A polar ice sheet lodged itself atop the entrance to Hell this afternoon, as the House of Representatives passed, by an overwhelming bipartisan margin of 392-37, a fix to the Medicare formula for reimbursing doctors, putting Congress on the brink of ending a saga that has been marked by punts and short term fixes for well over a decade. According to Sahil Kapur’s report from the House floor, the celebratory outbreak rivaled the victory parades that marked the end of World War II:

Everyone from Speaker John Boehner to Minority Leader Nancy Pelosi to their deputies and committee leaders and underlings sang the praises of a massive Medicare overhaul bill, giving the equivalent of Oscar acceptance speeches by effusively thanking their staff and colleagues for making it happen….
“Don’t look now,” said Rep. Renee Ellmers (R-NC), “but we are actually governing.”

Don’t expect it to last. While there’s been a lot of chatter about how the bipartisan deal on the Medicare “doc fix” could herald a new era in which John Boehner stiff-arms the right to make legislative compromises with Democrats, there are reasons to assume that there could still be plenty of chaos ahead.

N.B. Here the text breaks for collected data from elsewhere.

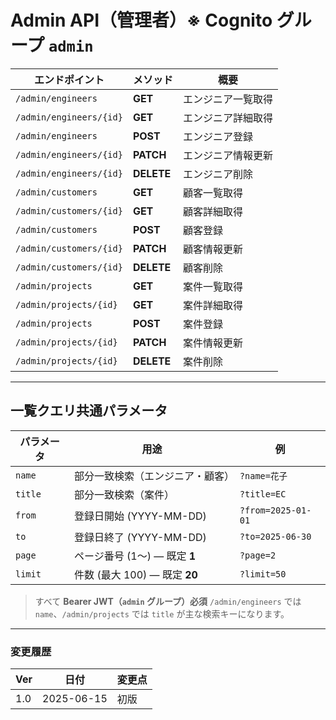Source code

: # Admin API（管理者）※ Cognito グループ `admin`

| エンドポイント          | メソッド   | 概要               |
| ----------------------- | ---------- | ------------------ |
| `/admin/engineers`      | **GET**    | エンジニア一覧取得 |
| `/admin/engineers/{id}` | **GET**    | エンジニア詳細取得 |
| `/admin/engineers`      | **POST**   | エンジニア登録     |
| `/admin/engineers/{id}` | **PATCH**  | エンジニア情報更新 |
| `/admin/engineers/{id}` | **DELETE** | エンジニア削除     |
| `/admin/customers`      | **GET**    | 顧客一覧取得       |
| `/admin/customers/{id}` | **GET**    | 顧客詳細取得       |
| `/admin/customers`      | **POST**   | 顧客登録           |
| `/admin/customers/{id}` | **PATCH**  | 顧客情報更新       |
| `/admin/customers/{id}` | **DELETE** | 顧客削除           |
| `/admin/projects`       | **GET**    | 案件一覧取得       |
| `/admin/projects/{id}`  | **GET**    | 案件詳細取得       |
| `/admin/projects`       | **POST**   | 案件登録           |
| `/admin/projects/{id}`  | **PATCH**  | 案件情報更新       |
| `/admin/projects/{id}`  | **DELETE** | 案件削除           |

---

## 一覧クエリ共通パラメータ

| パラメータ | 用途                             | 例                 |
| ---------- | -------------------------------- | ------------------ |
| `name`     | 部分一致検索（エンジニア・顧客） | `?name=花子`       |
| `title`    | 部分一致検索（案件）             | `?title=EC`        |
| `from`     | 登録日開始 (YYYY-MM-DD)          | `?from=2025-01-01` |
| `to`       | 登録日終了 (YYYY-MM-DD)          | `?to=2025-06-30`   |
| `page`     | ページ番号 (1〜) — 既定 **1**    | `?page=2`          |
| `limit`    | 件数 (最大 100) — 既定 **20**    | `?limit=50`        |

> すべて **Bearer JWT（`admin` グループ）必須**
> `/admin/engineers` では `name`、`/admin/projects` では `title` が主な検索キーになります。

---

### 変更履歴

| Ver | 日付       | 変更点 |
| --- | ---------- | ------ |
| 1.0 | 2025-06-15 | 初版   |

To be sure, the Medicare doc fix deal is an achievement. The liberal Center on Budget and Policy Priorites and the Center for American Progress both endorsed the deal: It brings stability and certainty, the means for paying for it is acceptable (it’s mostly by raising premiums on very affluent beneficiaries), and it extends the Children’s Health Insurance Program and funding for community health centers.

Senate Democrats continue to block the compromise out of concerns over abortion language. But as Danny Vinik writes, it is a genuine compromise, and it’s probably only a matter of time until Senate Dems cave. After all, it has been endorsed by Nancy Pelosi and has now passed the House by overwhelming margins.

But that doesn’t necessarily mean this portends lots more compromise ahead.

There are plenty of differences between this situation and the other potential chaos points that loom in coming weeks and months. For one thing, as Dem Rep. Sander Levin said on the House floor today, the basic outlines of today’s compromise have been in place for a year. For another, as Paul Kane and Jason Millman write, “a significant bloc of conservatives supported the legislation,” leading to a split among the most “rebellious” of them. So the price on the right might not be too high.

Also consider the specifics of the battles that lie ahead. The Highway Trust Fund is set to run low on money this spring, which could stall infrastructure projects around the country and cost jobs, and Republicans say they want to replenish the fund. But that will require agreeing on an actual way to pay for it, which will be harder in this case than it was for the Medicare doc fix. A short term punt is very possible here.

Beyond that, another big challenge for Congress could come if the Supreme Court guts subsidies for millions in three dozen states. While House and Senate Republicans have made nice noises about offering contingency plans, their offerings have been short on specifics. It’s very hard to imagine a Republican consensus developing behind federal spending to keep those subsidies flowing, when conservatives will be agitating loudly for Republicans to get out of the way in hopes the exchanges collapse.

What about the budget and tax reform?  According to the CBPP, the Republican budgets get two thirds of their spending cuts from programs that help lower income Americans, and include zero in new revenues. There aren’t any signs Republicans intend to suddenly embrace new taxes on the wealthy, which would probably have to be part of any tax reform deal (even some reformist conservatives are urging them to accept this notion). Republicans are gearing up for a reconciliation vote to repeal Obamacare. That will be vetoed, but some Republicans are still talking about using spending battles later this year to continue targeting the health law and Obama’s environmental regulations. Not a lot of grounds for Kumbaya in this area, either.

Then there’s the debt ceiling. Republicans will almost certainly end up caving and agreeing to a clean debt limit hike. But as we’ve repeatedly seen already, even when GOP leaders themselves publicly admit they will not allow default, they still drag us through a long bout of brinksmanship en route to that point, to prove to conservatives that they were willing to fight the good fight until the bitter end — and that brinksmanship itself risks doing damage.

So enjoy today’s victory parade while it lasts!